The constant at the start goes out of the argmax, and we’re left with the L2 regularization term. Taking a negative on both sides would give us the negative log-likelihood, which is the unregularized loss function. We’d then minimize $\theta$. The net expression would look something like this:

$$\theta_{\text{MAP}} = \text{argmin}_{\theta} ; - P(D | \theta) + \frac{1}{2} \theta^T \Sigma^{-1} \theta$$

Regularization generally features a strength term $\lambda$: We can think of $\lambda$ as being the inverse of every term in the diagonal of the covariance matrix (if it is a diagonal covariance matrix).
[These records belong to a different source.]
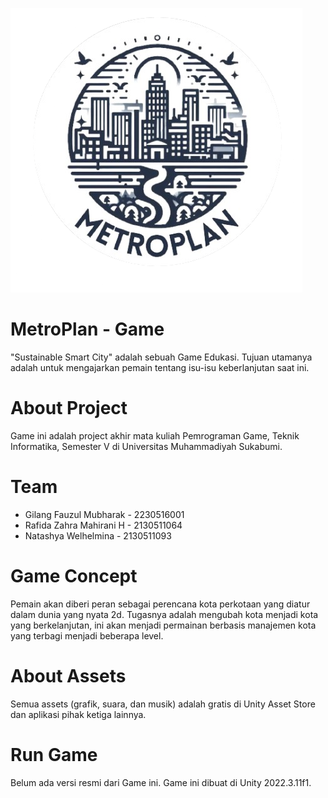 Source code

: ![image.png](metroplan.png)
# MetroPlan - Game

"Sustainable Smart City" adalah sebuah Game Edukasi. Tujuan utamanya adalah untuk mengajarkan pemain tentang isu-isu keberlanjutan saat ini.

# About Project

Game ini adalah project akhir mata kuliah Pemrograman Game, Teknik Informatika, Semester V di Universitas Muhammadiyah Sukabumi.

# Team

* Gilang Fauzul Mubharak - 2230516001
* Rafida Zahra Mahirani H - 2130511064
* Natashya Welhelmina - 2130511093

# Game Concept 

Pemain akan diberi peran sebagai perencana kota perkotaan yang diatur dalam dunia yang nyata 2d. Tugasnya adalah mengubah kota menjadi kota yang berkelanjutan, ini akan menjadi permainan berbasis manajemen kota yang terbagi menjadi beberapa level.

# About Assets

Semua assets (grafik, suara, dan musik) adalah gratis di Unity Asset Store dan aplikasi pihak ketiga lainnya.

# Run Game

Belum ada versi resmi dari Game ini.
Game ini dibuat di Unity 2022.3.11f1.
We’d then get

$$\theta_{\text{MAP}} = \text{argmin}_{\theta} ; - P(D | \theta) + \frac{1}{2} \lambda\theta^T\theta$$

And this is the familiar L2 reglarized loss function.


I got this from one of the Deep Learning lectures; it’s a nice treatment which I couldn’t find in other places (maybe because I haven’t looked hard enough). Goodfellow certainly doesn’t feature it though.